Designing an AI or ML Solution

These questions will help you transform your problem and requirements into the outline of a solution.

Q5.1 Identify key entities

Take a minute to think about key entities and concepts involved in your solution. Make notes here. Try to identify:

  • Classes - key types of entity
  • Samples - many independent instances of classes, to which inference or optimisation is applied
  • Features - properties or attributes of each sample, such as measurements
  • Targets - labels, known correct outputs, evaluation function, etc.
Additional context & tips

Since you're considering an AI/ML project, you're going to be dealing with a quantity of data. This data will have structure which you should capture here. We'd like you to consider 4 aspects:

Class

A class is a name for a type of object or event. For example, "Car" is a name for a class of wheeled vehicles. Each individual car object is an instance of the Car class.

There might be several key entities in a complex project. Name the most important ones as classes. For example, if you're optimizing vehicle pickups from depots to minimize total travel time, your classes might be vehicles and depots. Individual vehicles or journeys might be samples (see below). Try to keep it simple - the aim here isn't to produce a detailed taxonomy or design software, just to identify key entities as classes.

Samples

You're not looking for a one-off calculation - you're looking for a repeatable process. You're going to repeat that process with different "things" of the same type - these are your samples. 

Samples are instances of your classes. For example, if you're going to classify images according to their content, the images are your samples. Each image is one sample (or sample unit - confusingly, people often use sample to mean one, or one group of things).

Features

Features are the attributes of the samples. For example, let's say our classes are cars, and in our sample of cars we have recorded year of manufacture, make and model. These three attributes are our features.

Targets

We should also think about how to evaluate solutions. You will need to provide some sort of target for learning or optimisation. Do you have labels, or numbers which are instances of correct answers? Or, do you have a scoring function which can evaluate candidate solutions to the problem? Note how you would measure the quality of outputs from your AI/ML methods.

Q5.2 Approach

Will your solution be:

  • Automation: The solution will perform a task without human intervention, although perhaps with human review
  • Decision support: The solution will help people to complete a process, perhaps with recommendations.
  • Generate insights or data for people to use

Describe how your solution will do one of these things using specific terminology from your problem statement and explaining how it fulfills part of the value proposition.

Additional context & tips

What do you propose your solution will do? It should be something which addresses your problem statement and fulfils part of your value proposition.

Automation is a high stakes approach - you need to be sure you'll achieve such a high level of performance that mistakes will either never happen, or you'll be able to deal with the consequences. It's appropriate when the problem is well understood, especially if the statistical properties of the data do not change (for example, physical processes). It's not a good idea when the statistics of the data are nonstationary (meaning they constantly change), such as user behaviour. In this case, you'll need continual re-training and re-evaluation of your solution. 

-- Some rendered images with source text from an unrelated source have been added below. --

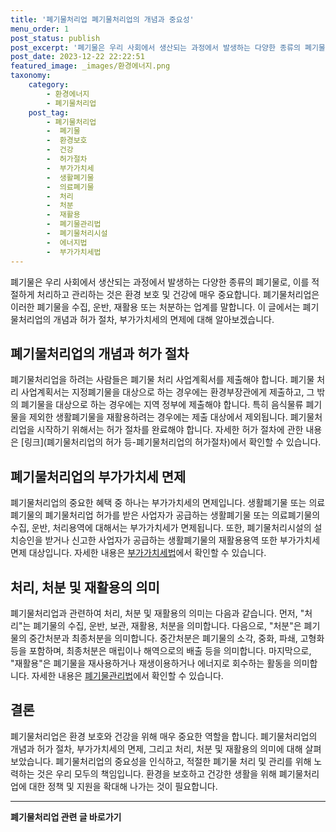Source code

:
 ```yaml
---
title: '폐기물처리업 폐기물처리업의 개념과 중요성'
menu_order: 1
post_status: publish
post_excerpt: '폐기물은 우리 사회에서 생산되는 과정에서 발생하는 다양한 종류의 폐기물로, 이를 적절하게 처리하고 관리하는 것은 환경 보호 및 건강에 매우 중요합니다. 폐기물처리업은 이러한 폐기물을 수집, 운반, 재활용 또는 처분하는 업계를 말합니다. 이 글에서는 폐기물처리업의 개념과 허가 절차, 부가가치세의 면제에 대해 알아보겠습니다.'
post_date: 2023-12-22 22:22:51
featured_image: _images/환경에너지.png
taxonomy:
    category:
        - 환경에너지
        - 폐기물처리업
    post_tag:
        - 폐기물처리업
        -  폐기물
        -  환경보호
        -  건강
        -  허가절차
        -  부가가치세
        -  생활폐기물
        -  의료폐기물
        -  처리
        -  처분
        -  재활용
        -  폐기물관리법
        -  폐기물처리시설
        -  에너지법
        -  부가가치세법
---
```



폐기물은 우리 사회에서 생산되는 과정에서 발생하는 다양한 종류의 폐기물로, 이를 적절하게 처리하고 관리하는 것은 환경 보호 및 건강에 매우 중요합니다. 폐기물처리업은 이러한 폐기물을 수집, 운반, 재활용 또는 처분하는 업계를 말합니다. 이 글에서는 폐기물처리업의 개념과 허가 절차, 부가가치세의 면제에 대해 알아보겠습니다.

## 폐기물처리업의 개념과 허가 절차

폐기물처리업을 하려는 사람들은 폐기물 처리 사업계획서를 제출해야 합니다. 폐기물 처리 사업계획서는 지정폐기물을 대상으로 하는 경우에는 환경부장관에게 제출하고, 그 밖의 폐기물을 대상으로 하는 경우에는 지역 정부에 제출해야 합니다. 특히 음식물류 폐기물을 제외한 생활폐기물을 재활용하려는 경우에는 제출 대상에서 제외됩니다. 폐기물처리업을 시작하기 위해서는 허가 절차를 완료해야 합니다. 자세한 허가 절차에 관한 내용은 [링크](폐기물처리업의 허가 등-폐기물처리업의 허가절차)에서 확인할 수 있습니다.

## 폐기물처리업의 부가가치세 면제

폐기물처리업의 중요한 혜택 중 하나는 부가가치세의 면제입니다. 생활폐기물 또는 의료폐기물의 폐기물처리업 허가를 받은 사업자가 공급하는 생활폐기물 또는 의료폐기물의 수집, 운반, 처리용역에 대해서는 부가가치세가 면제됩니다. 또한, 폐기물처리시설의 설치승인을 받거나 신고한 사업자가 공급하는 생활폐기물의 재활용용역 또한 부가가치세 면제 대상입니다. 자세한 내용은 [부가가치세법](부가가치세법)에서 확인할 수 있습니다.

## 처리, 처분 및 재활용의 의미

폐기물처리업과 관련하여 처리, 처분 및 재활용의 의미는 다음과 같습니다. 먼저, "처리"는 폐기물의 수집, 운반, 보관, 재활용, 처분을 의미합니다. 다음으로, "처분"은 폐기물의 중간처분과 최종처분을 의미합니다. 중간처분은 폐기물의 소각, 중화, 파쇄, 고형화 등을 포함하며, 최종처분은 매립이나 해역으로의 배출 등을 의미합니다. 마지막으로, "재활용"은 폐기물을 재사용하거나 재생이용하거나 에너지로 회수하는 활동을 의미합니다. 자세한 내용은 [폐기물관리법](폐기물관리법)에서 확인할 수 있습니다.

## 결론

폐기물처리업은 환경 보호와 건강을 위해 매우 중요한 역할을 합니다. 폐기물처리업의 개념과 허가 절차, 부가가치세의 면제, 그리고 처리, 처분 및 재활용의 의미에 대해 살펴보았습니다. 폐기물처리업의 중요성을 인식하고, 적절한 폐기물 처리 및 관리를 위해 노력하는 것은 우리 모두의 책임입니다. 환경을 보호하고 건강한 생활을 위해 폐기물처리업에 대한 정책 및 지원을 확대해 나가는 것이 필요합니다.
<!-- wp:separator -->
<hr class="wp-block-separator has-alpha-channel-opacity"/>
<!-- /wp:separator -->

<!-- wp:group {"backgroundColor":"base","layout":{"type":"constrained"}} -->
<div class="wp-block-group has-base-background-color has-background"><!-- wp:paragraph {"align":"center","fontSize":"medium"} -->
<p class="has-text-align-center has-large-font-size"><strong>폐기물처리업 관련 글 바로가기</strong></p>
<!-- /wp:paragraph -->


<!-- wp:latest-posts
{"categories":[{"id":35272,"count":19,"description":"","link":"https://uknowlaw.com/category/%ed%8f%90%ea%b8%b0%eb%ac%bc%ec%b2%98%eb%a6%ac%ec%97%85/","name":"폐기물처리업","slug":"폐기물처리업","taxonomy":"category","parent":0,"meta":[],"_links":{"self":[{"href":"https://uknowlaw.com/wp-json/wp/v2/categories/35272"}],"collection":[{"href":"https://uknowlaw.com/wp-json/wp/v2/categories"}],"about":[{"href":"https://uknowlaw.com/wp-json/wp/v2/taxonomies/category"}],"wp:post_type":[{"href":"https://uknowlaw.com/wp-json/wp/v2/posts?categories=35272"}],"curies":[{"name":"wp","href":"https://api.w.org/{rel}","templated":true}]}}],"postsToShow":100,"excerptLength":28,"postLayout":"grid","columns":2,"featuredImageAlign":"left","featuredImageSizeSlug":"large","fontSize":"small"} /--></div>
<!-- /wp:group -->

Automation can be made safer by building in human review and exception-handling processes from the start. Ensure you know the consequences of these exceptions and how you will be able to identify them (other than by user complaints!) 

A safer way to represent your problem is Decision Support. This means the solution will work with humans to help them do their jobs more effectively and efficiently. One way to do this is to get the AI/ML to make recommendations, which human experts can choose to review and accept, modify or reject. This process places exception-handling at the centre of the process - you will create workflows and user-interfaces for this to happen continually. Fail-safes are built-in. Decision support is appropriate when the AI/ML must perform specific tasks, but you know it won't be perfect and you need ways to deal with the exceptions.

The third problem representation is insights creation. This differs from decision support in that the insights are less targeted towards a specific use-case and more for open-ended exploration of the data. Insights solutions are similar to Business Intelligence (BI) platforms, but may still have very sophisticated algorithms or models underneath to generate specific insights. They are not simply data visualisation. Insights outputs might include anomaly detection or trend analyses, based on ML models. If your solution produces insights, your users must action those insights.

Q5.3 Problem representation

This question may require some AI/ML expertise, but have a go anyway. You can always change the answer later. Popular AI/ML problem representations are listed below. Which one will you use? How will it be fitted to your problem?

  1. Optimization (you must be able to generate and evaluate all possible solutions; AI can search through them efficiently)
  2. Unsupervised Learning (discover patterns in data)
  3. Supervised Learning - requires a large dataset of samples with "correct" answers. Will learn to generate "correct" answers for other samples. There are two main types:
    1. Classification: The answers are categorical labels, such as Case/Control or 0/1.
    2. Regression: Approximating a function; the answers are real numbers such as  5.18.
  4. Reinforcement Learning. You must create a function which defines the quality (reward) of any action or output of the solution. Used when there's no "correct" answer, but the quality of answers can be evaluated.
Additional context & tips

This is one of the more technical questions, but don't stress if you can't answer confidently. It's worth having a go and understanding some of the possibilities out there.

Supervised Learning

One of the most common ML approaches is Supervised Learning. Supervised means there's a way to supervise the behaviour of your model by comparing its output to a set of correct answers. These answers must be available, and lots of them.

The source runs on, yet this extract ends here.